Recurrent Sub-Networks

For many task it will be necessary to define multiple layers that are applied as recurrent network over a sequential input, especially when running a search over sequences. While basic recurrent layers such as LSTM variants are defined by using the rec layer and selecting the desired unit, custom sub-networks can be defined by passing a network dictionary for the unit attribute. The defined structure will then be applied for each position of the sequence. As for the global network, an output layer is required to define which values will be the output of the subnet. The layer outputs of the previous timesteps can be accessed by adding the prefix prev: to the layer names. Static data from outside the subnet can be accessed via the layer prefix base:.
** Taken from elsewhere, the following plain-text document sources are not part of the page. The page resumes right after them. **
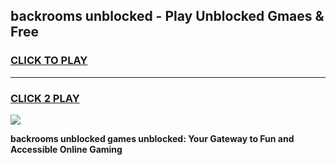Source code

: 
## backrooms unblocked - Play Unblocked Gmaes & Free
<h3>
<a href="https://news.freeplayer.one?title=backrooms_unblocked&ref=16F">CLICK TO PLAY</a></h3>
<hr>

<h3>
<a href="https://news.freeplayer.one?title=backrooms_unblocked&ref=16F">CLICK 2 PLAY</a>
  
</h3>

<a href="https://news.freeplayer.one?title=backrooms_unblocked&ref=16F/"><img src="https://clearcache.store/games.png"></a>


**backrooms unblocked games unblocked: Your Gateway to Fun and Accessible Online Gaming**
Recurrent Nets with Fixed Step Count

Example of a recurrent “relu” layer:

{
    "class": "rec",
    "from": "input",
    "unit": {
      # Recurrent subnet here, operate on a single time-step:
      "output": {
        "class": "linear",
        "from": ["prev:output", "data:source"],
        "activation": "relu",
        "n_out": n_out},
    },
    "n_out": n_out,
}

The number of steps is determined by the time axis of the input. If multiple inputs are given, they will be concatenated on the feature axis. Layers with recurrent dependencies and hidden states (e.g. LSTMs) can be added as rnn_cell layer. For available cell units see here.

Concatenated data can be split by using SplitLayer or SliceLayer on the feature axis.

Recurrent Nets with Independent Step Count

If the number of steps in the recurrent net should be determined by a condition Example of an MLP-style attention mechanism with an LSTM layer:

{
    "class": "rec",
    "from": [],
    "unit": {
        "state_transformed": {"class": "linear", "activation": None, "with_bias": False, "from": "output", "n_out": 128},
        "energy_in": {"class": "combine", "kind": "add", "from": ["base:enc_ctx", "s_transformed"], "n_out": 128},
        "energy_tanh": {"class": "activation", "activation": "tanh", "from": "energy_in"},
        "energy": {"class": "linear", "activation": None, "with_bias": False, "from": "energy_tanh", "n_out": 128},
        "att_weights": {"class": "softmax_over_spatial", "from": "energy"},  # (B, enc-T, H)
        "att": {"class": "generic_attention", "weights": "att_weights", "base": "base:enc_value"},  # (B, H, V)
        "decoder": {"class": "rnn_cell", "unit": "LSTMBlock", "from": "prev:att", "n_out": 256, 'target': 'data'},
        'stop_token': {'class': 'linear', 'activation': None, 'n_out': 1, 'loss': 'bin_ce',
                       'target': 'stop_token_target', 'from': 'output'},
        'stop_token_sigmoid': {'class': 'activation', 'activation': 'sigmoid', 'from': 'stop_token'},
        "end": {"class": "compare", "from": "output", "value": 0}
        "output_prob": {"class": "softmax", "from": "decoder", "target": "classes", "loss": "ce"},
        'output': {'class': 'choice', 'target': "classes", 'beam_size': 12, 'from': "output_prob", "initial_output": 0},
    }
    "n_out": n_out
}

The from attribute can be empty when using the output as a target. The sequence length will then be determined by this target during training, and with an end-layer during inference. The output of the end-layer needs to be of shape [B] and of type boolean. If the end-layer is not based on sparse data it is often required to use a SqueezeLayer to remove the feature axis.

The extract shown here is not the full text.